Misery Loves Company

This week the main focus of YouTube's auditory culture seems not to be the heavily publicized YouTube symphony conducted by Michael Tilson Thomas but rather the much-forwarded and viewed online clip of Susan Boyle's appearance on the television show Britain's Got Talent. Boyle presents her matronly figure and ungroomed face to the potential mockery of the audience, but then the the middle-aged singer follows the script for defying expectations and bursts into a song from Les Misérables, and soon the crowd is on its feet cheering her on. As the New York Times reports in "Unlikely Singer Is YouTube Sensation," the clip is garnering millions of views and lots of chatter in the blogosphere.

In "Why Susan Boyle Makes Us Cry," self-described feminist Letty Cottin Pogrebin argues that there are reasons that this particular online experience is such a powerfully emotional one, which contradicts the dominant paradigm of the detached web-surfer perusing the database of human experience on YouTube with detachment and irony.

After she got her unanimous Yes votes from Simon, Amanda, and Piers, I typed "Ageism Be Damned" in the subject line of an email and sent the YouTube link to everyone on my Women's Issues list and within an hour, more than a dozen had written to tell me that it made them weep. Since then I've talked to other friends who've confessed to the same reaction. What are we all crying about? What is it about this woman that touches us so deeply?

Partly, I think it's the age thing, the fact that a woman closing in on 50 had the courage to compete with the kids -- and blew them out of the water. "Women of a certain age" should be forgiven for finding vicarious satisfaction in Susan's victory.
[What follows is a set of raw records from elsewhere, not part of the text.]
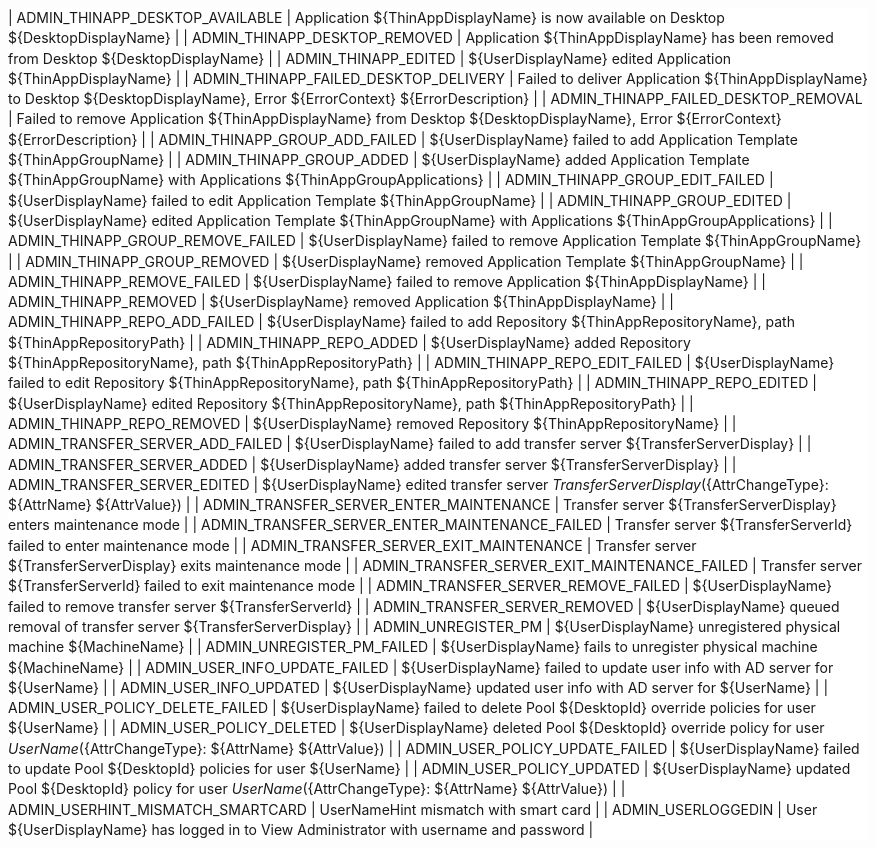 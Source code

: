 | ADMIN_THINAPP_DESKTOP_AVAILABLE | Application ${ThinAppDisplayName} is now available on Desktop ${DesktopDisplayName} |
| ADMIN_THINAPP_DESKTOP_REMOVED | Application ${ThinAppDisplayName} has been removed from Desktop ${DesktopDisplayName} |
| ADMIN_THINAPP_EDITED | ${UserDisplayName} edited Application ${ThinAppDisplayName} |
| ADMIN_THINAPP_FAILED_DESKTOP_DELIVERY | Failed to deliver Application ${ThinAppDisplayName} to Desktop ${DesktopDisplayName}, Error ${ErrorContext} ${ErrorDescription}   |
| ADMIN_THINAPP_FAILED_DESKTOP_REMOVAL | Failed to remove Application ${ThinAppDisplayName} from Desktop ${DesktopDisplayName}, Error ${ErrorContext} ${ErrorDescription} |
| ADMIN_THINAPP_GROUP_ADD_FAILED | ${UserDisplayName} failed to add Application Template ${ThinAppGroupName} |
| ADMIN_THINAPP_GROUP_ADDED | ${UserDisplayName} added Application Template ${ThinAppGroupName} with Applications ${ThinAppGroupApplications} |
| ADMIN_THINAPP_GROUP_EDIT_FAILED | ${UserDisplayName} failed to edit Application Template ${ThinAppGroupName} |
| ADMIN_THINAPP_GROUP_EDITED | ${UserDisplayName} edited Application Template ${ThinAppGroupName} with Applications ${ThinAppGroupApplications} |
| ADMIN_THINAPP_GROUP_REMOVE_FAILED | ${UserDisplayName} failed to remove Application Template ${ThinAppGroupName} |
| ADMIN_THINAPP_GROUP_REMOVED | ${UserDisplayName} removed Application Template ${ThinAppGroupName} |
| ADMIN_THINAPP_REMOVE_FAILED | ${UserDisplayName} failed to remove Application ${ThinAppDisplayName} |
| ADMIN_THINAPP_REMOVED | ${UserDisplayName} removed Application ${ThinAppDisplayName} |
| ADMIN_THINAPP_REPO_ADD_FAILED | ${UserDisplayName} failed to add Repository ${ThinAppRepositoryName}, path ${ThinAppRepositoryPath} |
| ADMIN_THINAPP_REPO_ADDED | ${UserDisplayName} added Repository ${ThinAppRepositoryName}, path ${ThinAppRepositoryPath} |
| ADMIN_THINAPP_REPO_EDIT_FAILED | ${UserDisplayName} failed to edit Repository ${ThinAppRepositoryName}, path ${ThinAppRepositoryPath} |
| ADMIN_THINAPP_REPO_EDITED | ${UserDisplayName} edited Repository ${ThinAppRepositoryName}, path ${ThinAppRepositoryPath} |
| ADMIN_THINAPP_REPO_REMOVED | ${UserDisplayName} removed Repository ${ThinAppRepositoryName} |
| ADMIN_TRANSFER_SERVER_ADD_FAILED | ${UserDisplayName} failed to add transfer server ${TransferServerDisplay} |
| ADMIN_TRANSFER_SERVER_ADDED | ${UserDisplayName} added transfer server ${TransferServerDisplay} |
| ADMIN_TRANSFER_SERVER_EDITED | ${UserDisplayName} edited transfer server ${TransferServerDisplay} (${AttrChangeType}: ${AttrName}   ${AttrValue}) |
| ADMIN_TRANSFER_SERVER_ENTER_MAINTENANCE | Transfer server ${TransferServerDisplay} enters maintenance mode |
| ADMIN_TRANSFER_SERVER_ENTER_MAINTENANCE_FAILED | Transfer server ${TransferServerId} failed to enter maintenance mode |
| ADMIN_TRANSFER_SERVER_EXIT_MAINTENANCE | Transfer server ${TransferServerDisplay} exits maintenance mode |
| ADMIN_TRANSFER_SERVER_EXIT_MAINTENANCE_FAILED | Transfer server ${TransferServerId} failed to exit maintenance mode |
| ADMIN_TRANSFER_SERVER_REMOVE_FAILED | ${UserDisplayName} failed to remove transfer server ${TransferServerId} |
| ADMIN_TRANSFER_SERVER_REMOVED | ${UserDisplayName} queued removal of transfer server ${TransferServerDisplay} |
| ADMIN_UNREGISTER_PM | ${UserDisplayName} unregistered physical machine ${MachineName} |
| ADMIN_UNREGISTER_PM_FAILED | ${UserDisplayName} fails to unregister physical machine ${MachineName} |
| ADMIN_USER_INFO_UPDATE_FAILED | ${UserDisplayName} failed to update user info with AD server for ${UserName} |
| ADMIN_USER_INFO_UPDATED | ${UserDisplayName} updated user info with AD server for ${UserName} |
| ADMIN_USER_POLICY_DELETE_FAILED | ${UserDisplayName} failed to delete Pool ${DesktopId} override policies for user ${UserName} |
| ADMIN_USER_POLICY_DELETED | ${UserDisplayName} deleted Pool ${DesktopId} override policy for user ${UserName} (${AttrChangeType}: ${AttrName}   ${AttrValue}) |
| ADMIN_USER_POLICY_UPDATE_FAILED | ${UserDisplayName} failed to update Pool ${DesktopId} policies for user ${UserName} |
| ADMIN_USER_POLICY_UPDATED | ${UserDisplayName} updated Pool ${DesktopId} policy for user ${UserName} (${AttrChangeType}: ${AttrName}   ${AttrValue}) |
| ADMIN_USERHINT_MISMATCH_SMARTCARD | UserNameHint mismatch with smart card |
| ADMIN_USERLOGGEDIN | User ${UserDisplayName} has logged in to View Administrator with username and password |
In plain words, it's an up-yours to the cocky youth culture that often writes us off.

Then, too, we were weeping for the years of wasted talent, the career that wasn't, the time lost -- both for Susan Boyle and two generations of her putative fans. If someone with a voice like Julie Andrews' spent decades in a sea of frustration and obscurity, how many other women (and men) must be out there becalmed in the same boat? I believe we were crying for them and for whatever unrealized, yet-to-be-expressed talent may lie within ourselves.

But I'd wager that most of our joyful tears were fueled by the moral implicit in Susan's fairy-tale performance: "You can't tell a book by its cover." For such extraordinary artistry to emerge from a woman that plain-spoken, unglamorous, and unyoung was an intoxicating reminder of the wisdom in that corny old cliché. The three judges and virtually all those who watched Susan Boyle in the theater (and probably on YouTube as well) were initially blinded by entrenched stereotypes of age, class, gender, and Western beauty standards, until her book was opened and everyone saw what was inside.

I think we cried because her story appears to be en route to a happy ending, but also, perhaps, for all the books whose covers have never been cracked.

However, not all bloggers for the Huffington Post were in agreement that the clip is a devastating strike against ageism and sexism, if its character as a curiosity piece indicates only -- much as a freak show does -- that exceptions only prove the rule of lauding narrowly defined physical beauty. Dennis Palumbo argues in "What if Susan Boyle Couldn't Sing?" that its shock value only confirms our culture's prejudices about attention to appearance. Indeed, this happened in the case of Florence Foster Jenkins, whose story and music from the analog age lives on in the digital one.

Andy Borowitz uses satire in "Talented Ugly Person Baffles World" to state the premise explicitly and then to suggest that such people generally end up in academia, where they are safe from public view.

From a scholarly perspective, the clip is interesting in relation to Henry Jenkins' thesis in "YouTube and the Vaudeville Aesthetic" that YouTube rewards modular performances, variety and diversion, actor-centered choreographies, and direct appeals to the audience. Much like a similar video by Paul Potts from the show, I might argue that it actually reinforces the norms of broadcast visual aesthetics by emphasizing the role of distant audiences, managing hosts, and editing of background stories.